**WORK INSTRUCTION**
Copy every entry below verbatim, except for images.

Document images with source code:
-------------------------

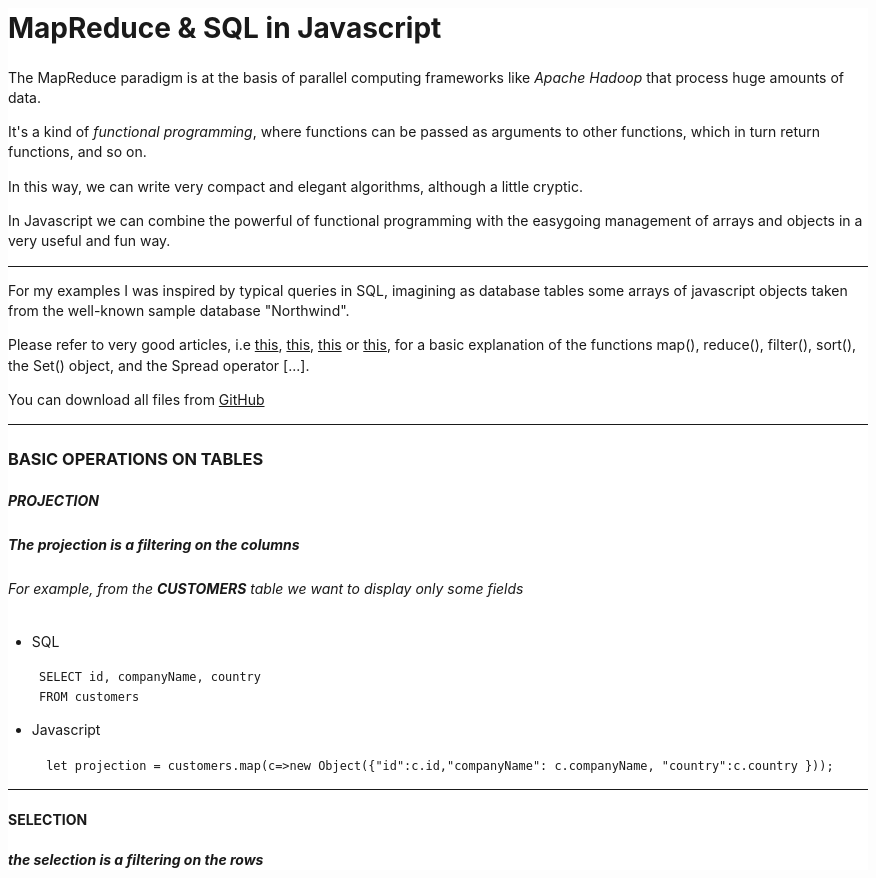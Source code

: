 <base target="_blank" > 



# MapReduce & SQL in Javascript


The MapReduce paradigm is at the basis of parallel computing frameworks like _Apache Hadoop_ that process huge amounts of data.

It's a kind of _functional programming_, where functions can be passed as arguments to other functions, which in turn return functions, and so on.

In this way, we can write very compact and elegant algorithms, although a little cryptic.

In Javascript we can combine the powerful of functional programming with the easygoing management of arrays and objects in a very useful and fun way.

---

For my examples I was inspired by typical queries in SQL, imagining as database tables some arrays of javascript objects taken from the well-known sample database "Northwind".

Please refer to very good articles, i.e [this](https://www.freecodecamp.org/news/15-useful-javascript-examples-of-map-reduce-and-filter-74cbbb5e0a1f), [this](https://www.freecodecamp.org/news/javascript-map-reduce-and-filter-explained-with-examples), [this](https://aulab.it/notizia/239/map-filter-e-reduce-le-3-funzioni-principali-sugli-array-in-javascript) or [this](https://michelenasti.com/2017/04/14/javascript-filter-map-reduce.html), for a basic explanation of the functions map(), reduce(), filter(), sort(), the Set() object, and the Spread operator [...].

You can download all files from [GitHub](https://github.com/kf2001/mapreduce2.git)

----

### BASIC OPERATIONS ON TABLES

##### PROJECTION

##### The _projection_ is a filtering on the columns

###### For example, from the **CUSTOMERS** table we want to display only some fields

 * SQL 

        SELECT id, companyName, country 
        FROM customers

   
* Javascript
  
        let projection = customers.map(c=>new Object({"id":c.id,"companyName": c.companyName, "country":c.country }));
---

#### SELECTION

 ##### the _selection_ is a filtering on the rows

-------------------------

**TASK OUTPUT**
Source code

: <base target="_blank" > 



# MapReduce & SQL in Javascript


The MapReduce paradigm is at the basis of parallel computing frameworks like _Apache Hadoop_ that process huge amounts of data.

It's a kind of _functional programming_, where functions can be passed as arguments to other functions, which in turn return functions, and so on.

In this way, we can write very compact and elegant algorithms, although a little cryptic.

In Javascript we can combine the powerful of functional programming with the easygoing management of arrays and objects in a very useful and fun way.

---

For my examples I was inspired by typical queries in SQL, imagining as database tables some arrays of javascript objects taken from the well-known sample database "Northwind".

Please refer to very good articles, i.e [this](https://www.freecodecamp.org/news/15-useful-javascript-examples-of-map-reduce-and-filter-74cbbb5e0a1f), [this](https://www.freecodecamp.org/news/javascript-map-reduce-and-filter-explained-with-examples), [this](https://aulab.it/notizia/239/map-filter-e-reduce-le-3-funzioni-principali-sugli-array-in-javascript) or [this](https://michelenasti.com/2017/04/14/javascript-filter-map-reduce.html), for a basic explanation of the functions map(), reduce(), filter(), sort(), the Set() object, and the Spread operator [...].

You can download all files from [GitHub](https://github.com/kf2001/mapreduce2.git)

----

### BASIC OPERATIONS ON TABLES

##### PROJECTION

##### The _projection_ is a filtering on the columns

###### For example, from the **CUSTOMERS** table we want to display only some fields

 * SQL 

        SELECT id, companyName, country 
        FROM customers

   
* Javascript
  
        let projection = customers.map(c=>new Object({"id":c.id,"companyName": c.companyName, "country":c.country }));
---

#### SELECTION

 ##### the _selection_ is a filtering on the rows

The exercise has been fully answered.